# What is being asked:
What is needed is an exact repetition of the lines below, from the first one through the one holding "- **AI Summary", with no pictures and nothing else.

==========

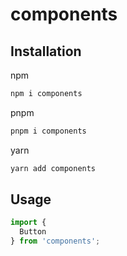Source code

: # components

## Installation

npm

```bash
npm i components
```

pnpm

```bash
pnpm i components
```

yarn

```bash
yarn add components
```

## Usage

```ts
import { 
  Button
} from 'components';
```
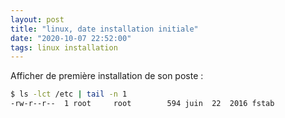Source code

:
 ```yaml
---
layout: post
title: "linux, date installation initiale"
date: "2020-10-07 22:52:00"
tags: linux installation
---
```


Afficher de première installation de son poste :

```bash
$ ls -lct /etc | tail -n 1
-rw-r--r--  1 root     root        594 juin  22  2016 fstab
```

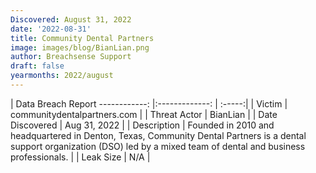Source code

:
 ```yaml
---
Discovered: August 31, 2022
date: '2022-08-31'
title: Community Dental Partners
image: images/blog/BianLian.png
author: Breachsense Support
draft: false
yearmonths: 2022/august
---
```



| Data Breach Report
------------:     |:-------------:    | :-----:|
| Victim      | communitydentalpartners.com      | 
| Threat Actor      | BianLian      | 
| Date Discovered      | Aug 31, 2022      | 
| Description      | Founded in 2010 and headquartered in Denton, Texas, Community Dental Partners is a dental support organization (DSO) led by a mixed team of dental and business professionals.      | 
| Leak Size      | N/A      | 

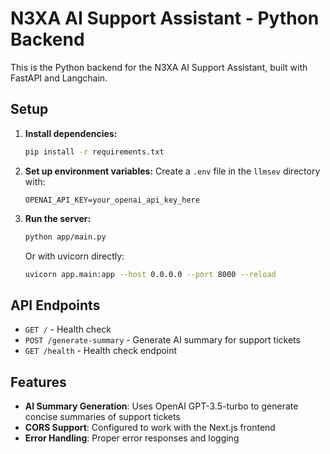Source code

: # N3XA AI Support Assistant - Python Backend

This is the Python backend for the N3XA AI Support Assistant, built with FastAPI and Langchain.

## Setup

1. **Install dependencies:**
   ```bash
   pip install -r requirements.txt
   ```

2. **Set up environment variables:**
   Create a `.env` file in the `llmsev` directory with:
   ```
   OPENAI_API_KEY=your_openai_api_key_here
   ```

3. **Run the server:**
   ```bash
   python app/main.py
   ```
   
   Or with uvicorn directly:
   ```bash
   uvicorn app.main:app --host 0.0.0.0 --port 8000 --reload
   ```

## API Endpoints

- `GET /` - Health check
- `POST /generate-summary` - Generate AI summary for support tickets
- `GET /health` - Health check endpoint

## Features

- **AI Summary Generation**: Uses OpenAI GPT-3.5-turbo to generate concise summaries of support tickets
- **CORS Support**: Configured to work with the Next.js frontend
- **Error Handling**: Proper error responses and logging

==========

# Exercise solution:
Source code

: # components

## Installation

npm

```bash
npm i components
```

pnpm

```bash
pnpm i components
```

yarn

```bash
yarn add components
```

## Usage

```ts
import { 
  Button
} from 'components';
```
Source code

:
 ```yaml
---
layout: post
title: "linux, date installation initiale"
date: "2020-10-07 22:52:00"
tags: linux installation
---
```


Afficher de première installation de son poste :

```bash
$ ls -lct /etc | tail -n 1
-rw-r--r--  1 root     root        594 juin  22  2016 fstab
```

Source code

:
 ```yaml
---
Discovered: August 31, 2022
date: '2022-08-31'
title: Community Dental Partners
image: images/blog/BianLian.png
author: Breachsense Support
draft: false
yearmonths: 2022/august
---
```



| Data Breach Report
------------:     |:-------------:    | :-----:|
| Victim      | communitydentalpartners.com      | 
| Threat Actor      | BianLian      | 
| Date Discovered      | Aug 31, 2022      | 
| Description      | Founded in 2010 and headquartered in Denton, Texas, Community Dental Partners is a dental support organization (DSO) led by a mixed team of dental and business professionals.      | 
| Leak Size      | N/A      | 

Source code

: # N3XA AI Support Assistant - Python Backend

This is the Python backend for the N3XA AI Support Assistant, built with FastAPI and Langchain.

## Setup

1. **Install dependencies:**
   ```bash
   pip install -r requirements.txt
   ```

2. **Set up environment variables:**
   Create a `.env` file in the `llmsev` directory with:
   ```
   OPENAI_API_KEY=your_openai_api_key_here
   ```

3. **Run the server:**
   ```bash
   python app/main.py
   ```
   
   Or with uvicorn directly:
   ```bash
   uvicorn app.main:app --host 0.0.0.0 --port 8000 --reload
   ```

## API Endpoints

- `GET /` - Health check
- `POST /generate-summary` - Generate AI summary for support tickets
- `GET /health` - Health check endpoint

## Features

- **AI Summary Generation**: Uses OpenAI GPT-3.5-turbo to generate concise summaries of support tickets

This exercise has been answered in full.